The third delicate step is the derivation of $k\le52$ for the $13\times13$ case. Starting from

$$\sum r_i(r_i-1)\le156,$$

one gets

$$\sum r_i^2\le156+k.$$

Cauchy's inequality gives

$$k^2\le13\sum r_i^2.$$

Combining them yields

$$k^2\le13(156+k).$$

Solving the quadratic exactly gives the root $52$. Any arithmetic slip here would destroy the sharp bound.

Alternative Approaches

For the $7\times7$ case one may identify the problem immediately with a family of subsets of a $7$-element set having pairwise intersections of size at most $1$. Counting pairs of columns yields the upper bound $21$, and the Fano plane supplies a configuration achieving it. This approach is shorter but relies on recognizing the underlying design.

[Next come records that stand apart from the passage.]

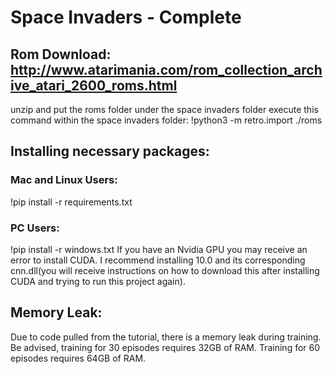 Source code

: # Space Invaders - Complete
## Rom Download: http://www.atarimania.com/rom_collection_archive_atari_2600_roms.html
unzip and put the roms folder under the space invaders folder
execute this command within the space invaders folder:
!python3 -m retro.import ./roms

## Installing necessary packages:
### Mac and Linux Users:
!pip install -r requirements.txt

### PC Users:
!pip install -r windows.txt
If you have an Nvidia GPU you may receive an error to install CUDA.
I recommend installing 10.0 and its corresponding cnn.dll(you will receive instructions on how to download this after installing CUDA and trying to run this project again).

## Memory Leak:
Due to code pulled from the tutorial, there is a memory leak during training. Be advised, training for 30 episodes requires 32GB of RAM. Training for 60 episodes requires 64GB of RAM.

For the $13\times13$ case one may use a standard inequality from incidence theory. Let $c_j$ denote the number of marked points in column $j$. Counting ordered pairs of marked points lying in the same row and applying the incidence bound known as Fisher's inequality leads to the same extremal value. The argument given above is preferable because it uses only elementary pair counting and Cauchy's inequality, while still reaching the sharp bound.